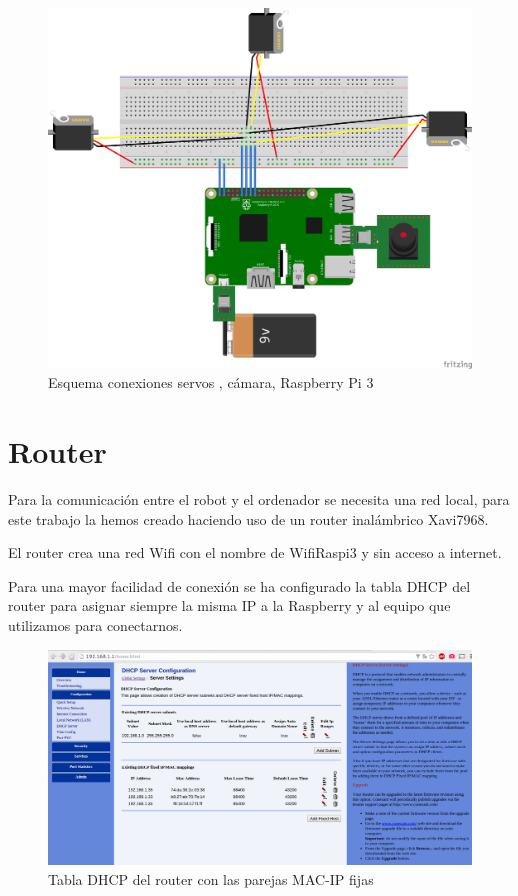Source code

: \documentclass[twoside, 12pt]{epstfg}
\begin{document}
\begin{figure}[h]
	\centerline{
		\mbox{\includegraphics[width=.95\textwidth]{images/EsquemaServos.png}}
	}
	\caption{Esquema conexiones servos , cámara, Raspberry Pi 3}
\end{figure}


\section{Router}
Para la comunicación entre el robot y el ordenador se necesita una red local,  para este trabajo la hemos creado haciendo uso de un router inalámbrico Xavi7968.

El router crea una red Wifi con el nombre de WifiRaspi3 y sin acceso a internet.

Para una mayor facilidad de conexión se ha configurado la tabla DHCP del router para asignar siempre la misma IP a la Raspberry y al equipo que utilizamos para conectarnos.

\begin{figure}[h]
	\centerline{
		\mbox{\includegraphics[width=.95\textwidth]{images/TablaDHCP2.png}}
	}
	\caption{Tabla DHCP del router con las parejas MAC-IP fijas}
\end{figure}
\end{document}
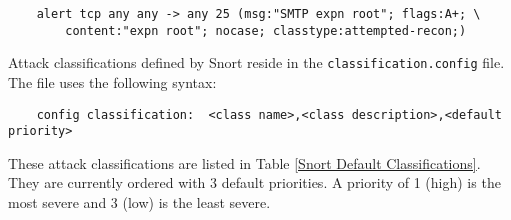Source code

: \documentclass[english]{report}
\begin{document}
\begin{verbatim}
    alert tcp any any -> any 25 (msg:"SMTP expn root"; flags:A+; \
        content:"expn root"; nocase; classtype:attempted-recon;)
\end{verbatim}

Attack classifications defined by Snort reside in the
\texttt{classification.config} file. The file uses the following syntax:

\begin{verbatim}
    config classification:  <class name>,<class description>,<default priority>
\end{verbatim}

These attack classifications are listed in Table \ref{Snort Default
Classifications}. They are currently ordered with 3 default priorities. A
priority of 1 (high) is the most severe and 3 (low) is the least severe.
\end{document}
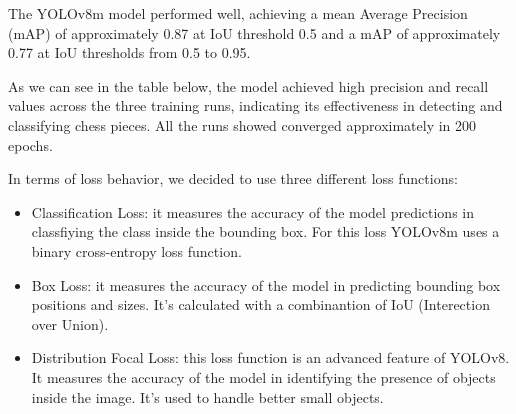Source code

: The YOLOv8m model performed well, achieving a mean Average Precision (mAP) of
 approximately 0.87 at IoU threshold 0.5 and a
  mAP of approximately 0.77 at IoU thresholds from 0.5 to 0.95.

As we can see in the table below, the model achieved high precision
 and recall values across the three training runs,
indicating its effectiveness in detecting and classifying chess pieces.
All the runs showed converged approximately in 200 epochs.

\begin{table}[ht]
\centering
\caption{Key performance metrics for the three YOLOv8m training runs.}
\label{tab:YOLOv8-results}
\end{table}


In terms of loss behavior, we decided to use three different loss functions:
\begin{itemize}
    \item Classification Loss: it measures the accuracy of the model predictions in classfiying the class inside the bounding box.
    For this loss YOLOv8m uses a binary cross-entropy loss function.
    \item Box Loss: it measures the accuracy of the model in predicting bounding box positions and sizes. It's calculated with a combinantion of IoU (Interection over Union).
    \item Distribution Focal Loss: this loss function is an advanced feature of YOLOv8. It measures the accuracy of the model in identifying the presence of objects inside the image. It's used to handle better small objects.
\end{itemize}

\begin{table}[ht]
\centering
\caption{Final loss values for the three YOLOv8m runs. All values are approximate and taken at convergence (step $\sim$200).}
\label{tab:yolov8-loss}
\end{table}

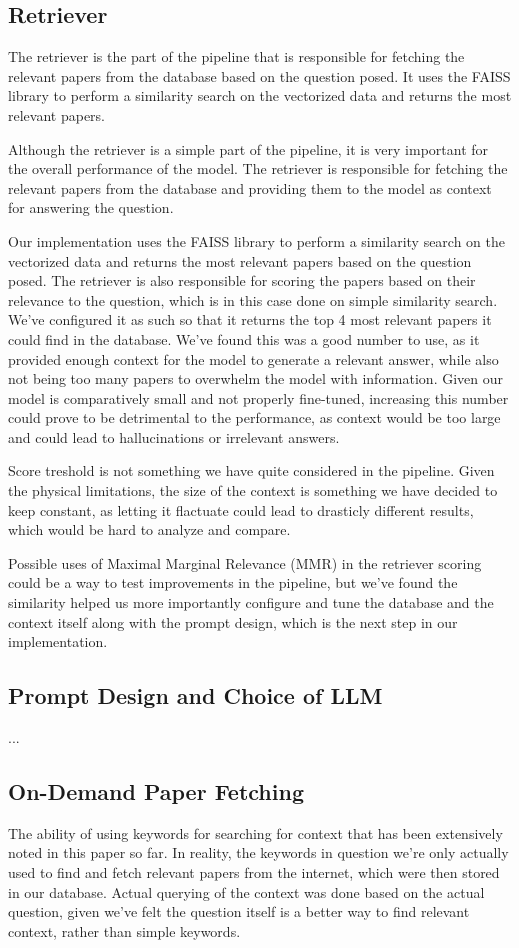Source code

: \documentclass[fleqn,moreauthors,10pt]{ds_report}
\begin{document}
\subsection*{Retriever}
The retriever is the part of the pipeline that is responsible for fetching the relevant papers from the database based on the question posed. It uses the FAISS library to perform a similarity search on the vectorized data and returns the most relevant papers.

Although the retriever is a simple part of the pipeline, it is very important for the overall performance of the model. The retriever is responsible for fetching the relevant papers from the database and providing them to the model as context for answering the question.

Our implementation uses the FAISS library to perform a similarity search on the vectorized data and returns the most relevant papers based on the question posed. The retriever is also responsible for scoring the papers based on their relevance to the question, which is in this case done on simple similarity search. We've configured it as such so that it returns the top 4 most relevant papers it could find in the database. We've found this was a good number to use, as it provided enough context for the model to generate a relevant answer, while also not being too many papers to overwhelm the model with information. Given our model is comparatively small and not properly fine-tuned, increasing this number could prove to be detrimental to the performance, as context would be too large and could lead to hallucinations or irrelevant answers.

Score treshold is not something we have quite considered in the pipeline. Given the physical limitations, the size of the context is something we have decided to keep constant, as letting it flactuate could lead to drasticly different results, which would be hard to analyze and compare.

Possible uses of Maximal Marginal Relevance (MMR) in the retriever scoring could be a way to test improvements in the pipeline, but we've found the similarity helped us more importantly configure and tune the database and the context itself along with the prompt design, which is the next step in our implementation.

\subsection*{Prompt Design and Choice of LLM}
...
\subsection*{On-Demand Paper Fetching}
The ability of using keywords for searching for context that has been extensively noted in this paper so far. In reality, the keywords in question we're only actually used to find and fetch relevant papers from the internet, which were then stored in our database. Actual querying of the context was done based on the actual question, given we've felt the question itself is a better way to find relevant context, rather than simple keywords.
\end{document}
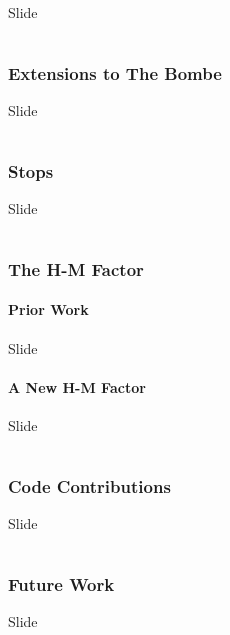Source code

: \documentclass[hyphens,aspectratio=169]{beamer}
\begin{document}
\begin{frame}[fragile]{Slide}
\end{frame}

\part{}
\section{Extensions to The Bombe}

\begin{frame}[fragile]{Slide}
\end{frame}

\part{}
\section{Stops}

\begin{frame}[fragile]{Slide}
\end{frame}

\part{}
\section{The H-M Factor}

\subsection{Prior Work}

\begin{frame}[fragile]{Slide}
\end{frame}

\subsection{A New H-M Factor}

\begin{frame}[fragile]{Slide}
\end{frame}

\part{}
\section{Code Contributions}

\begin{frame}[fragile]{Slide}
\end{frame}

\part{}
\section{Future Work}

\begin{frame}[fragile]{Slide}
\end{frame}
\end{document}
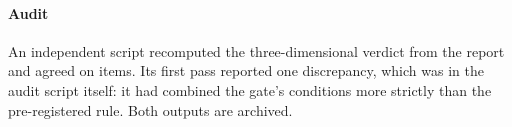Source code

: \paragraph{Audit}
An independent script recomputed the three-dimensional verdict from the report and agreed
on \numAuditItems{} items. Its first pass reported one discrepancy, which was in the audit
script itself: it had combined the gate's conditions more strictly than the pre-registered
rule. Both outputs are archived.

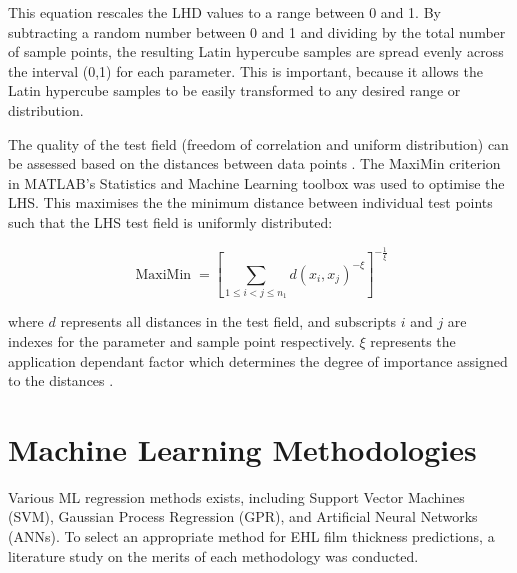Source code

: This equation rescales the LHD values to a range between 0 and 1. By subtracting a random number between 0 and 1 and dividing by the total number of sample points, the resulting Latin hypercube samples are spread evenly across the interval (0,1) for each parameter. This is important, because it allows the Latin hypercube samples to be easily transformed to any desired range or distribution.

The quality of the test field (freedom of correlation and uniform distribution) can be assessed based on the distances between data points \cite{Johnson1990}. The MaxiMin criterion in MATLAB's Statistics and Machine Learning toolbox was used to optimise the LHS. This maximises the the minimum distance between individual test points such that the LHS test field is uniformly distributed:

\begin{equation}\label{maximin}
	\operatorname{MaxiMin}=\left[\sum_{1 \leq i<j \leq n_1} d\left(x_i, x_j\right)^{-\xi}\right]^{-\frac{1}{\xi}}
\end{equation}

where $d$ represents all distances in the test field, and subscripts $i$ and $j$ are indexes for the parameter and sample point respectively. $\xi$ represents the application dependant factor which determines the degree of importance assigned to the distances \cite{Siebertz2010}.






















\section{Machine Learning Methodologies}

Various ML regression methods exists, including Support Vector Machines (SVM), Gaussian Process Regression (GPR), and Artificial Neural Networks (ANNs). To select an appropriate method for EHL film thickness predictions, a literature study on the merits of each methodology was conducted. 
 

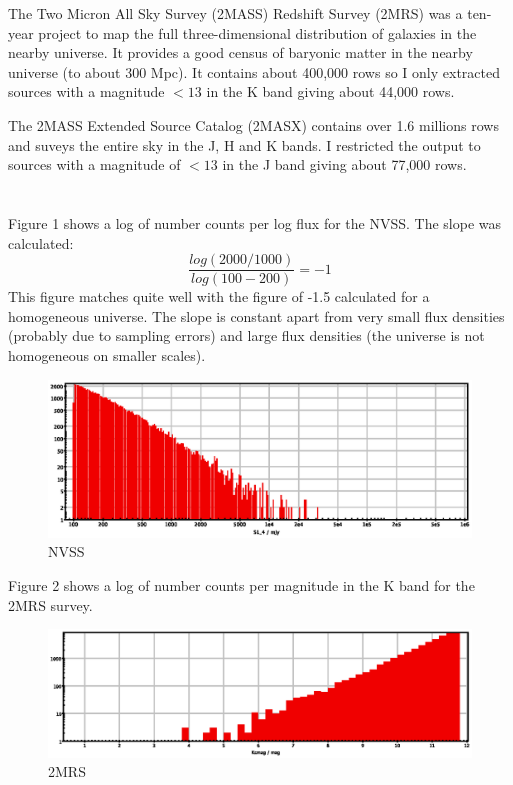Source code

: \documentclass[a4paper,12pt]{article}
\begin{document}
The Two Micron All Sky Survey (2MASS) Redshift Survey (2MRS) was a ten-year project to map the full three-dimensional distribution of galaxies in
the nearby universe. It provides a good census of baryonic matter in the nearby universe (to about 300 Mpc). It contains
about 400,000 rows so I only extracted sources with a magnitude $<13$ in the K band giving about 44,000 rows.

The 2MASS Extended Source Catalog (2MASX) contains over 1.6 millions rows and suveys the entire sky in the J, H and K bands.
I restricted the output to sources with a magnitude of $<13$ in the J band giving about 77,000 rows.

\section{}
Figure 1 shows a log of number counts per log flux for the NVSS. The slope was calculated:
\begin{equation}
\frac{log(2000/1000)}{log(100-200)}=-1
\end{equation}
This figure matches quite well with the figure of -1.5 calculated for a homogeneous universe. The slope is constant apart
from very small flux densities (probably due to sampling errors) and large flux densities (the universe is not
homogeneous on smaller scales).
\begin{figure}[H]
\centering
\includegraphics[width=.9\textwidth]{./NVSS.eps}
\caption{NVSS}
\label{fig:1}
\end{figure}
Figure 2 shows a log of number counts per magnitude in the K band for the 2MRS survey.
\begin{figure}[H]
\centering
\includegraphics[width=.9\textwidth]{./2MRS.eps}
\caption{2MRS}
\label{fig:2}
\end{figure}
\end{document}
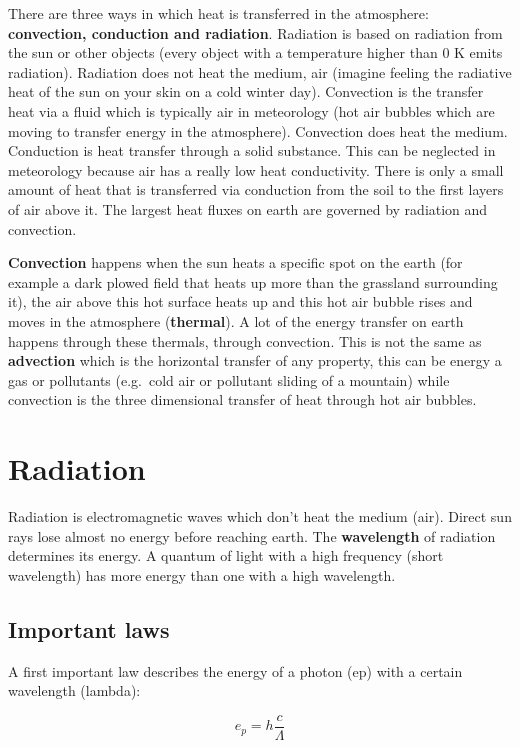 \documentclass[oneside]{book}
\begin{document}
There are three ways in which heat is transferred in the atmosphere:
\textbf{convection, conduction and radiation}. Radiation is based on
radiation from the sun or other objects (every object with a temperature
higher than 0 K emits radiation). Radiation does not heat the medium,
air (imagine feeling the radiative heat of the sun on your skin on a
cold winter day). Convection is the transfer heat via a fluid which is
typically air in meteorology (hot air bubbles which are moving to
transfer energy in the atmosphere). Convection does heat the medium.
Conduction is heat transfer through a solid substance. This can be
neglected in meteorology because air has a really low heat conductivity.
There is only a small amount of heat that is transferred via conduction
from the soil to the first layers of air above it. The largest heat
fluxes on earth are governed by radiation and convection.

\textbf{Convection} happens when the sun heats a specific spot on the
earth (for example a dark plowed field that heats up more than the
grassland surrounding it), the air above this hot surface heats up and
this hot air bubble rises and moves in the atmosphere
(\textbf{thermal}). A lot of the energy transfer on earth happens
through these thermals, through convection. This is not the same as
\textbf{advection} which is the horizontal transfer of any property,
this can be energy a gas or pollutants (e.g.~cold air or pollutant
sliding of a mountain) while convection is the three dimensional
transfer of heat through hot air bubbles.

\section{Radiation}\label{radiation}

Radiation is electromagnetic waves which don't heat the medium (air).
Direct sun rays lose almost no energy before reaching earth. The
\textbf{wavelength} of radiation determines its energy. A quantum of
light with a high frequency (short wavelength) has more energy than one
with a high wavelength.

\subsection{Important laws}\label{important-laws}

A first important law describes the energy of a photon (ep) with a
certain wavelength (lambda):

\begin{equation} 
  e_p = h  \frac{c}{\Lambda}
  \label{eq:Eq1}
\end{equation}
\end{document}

TASK INSTRUCTIONS: Only lines belong in the copy: transcribe those from the start of the data through the line that contains "priority of 1", and skip the pictures.

WRITTEN RESPONSE:
Source code

: \documentclass[twoside, 12pt]{epstfg}
\begin{document}
\begin{figure}[h]
	\centerline{
		\mbox{\includegraphics[width=.95\textwidth]{images/EsquemaServos.png}}
	}
	\caption{Esquema conexiones servos , cámara, Raspberry Pi 3}
\end{figure}


\section{Router}
Para la comunicación entre el robot y el ordenador se necesita una red local,  para este trabajo la hemos creado haciendo uso de un router inalámbrico Xavi7968.

El router crea una red Wifi con el nombre de WifiRaspi3 y sin acceso a internet.

Para una mayor facilidad de conexión se ha configurado la tabla DHCP del router para asignar siempre la misma IP a la Raspberry y al equipo que utilizamos para conectarnos.

\begin{figure}[h]
	\centerline{
		\mbox{\includegraphics[width=.95\textwidth]{images/TablaDHCP2.png}}
	}
	\caption{Tabla DHCP del router con las parejas MAC-IP fijas}
\end{figure}
\end{document}
Source code

: \documentclass[english]{report}
\begin{document}
\begin{verbatim}
    alert tcp any any -> any 25 (msg:"SMTP expn root"; flags:A+; \
        content:"expn root"; nocase; classtype:attempted-recon;)
\end{verbatim}

Attack classifications defined by Snort reside in the
\texttt{classification.config} file. The file uses the following syntax:

\begin{verbatim}
    config classification:  <class name>,<class description>,<default priority>
\end{verbatim}

These attack classifications are listed in Table \ref{Snort Default
Classifications}. They are currently ordered with 3 default priorities. A
priority of 1 (high) is the most severe and 3 (low) is the least severe.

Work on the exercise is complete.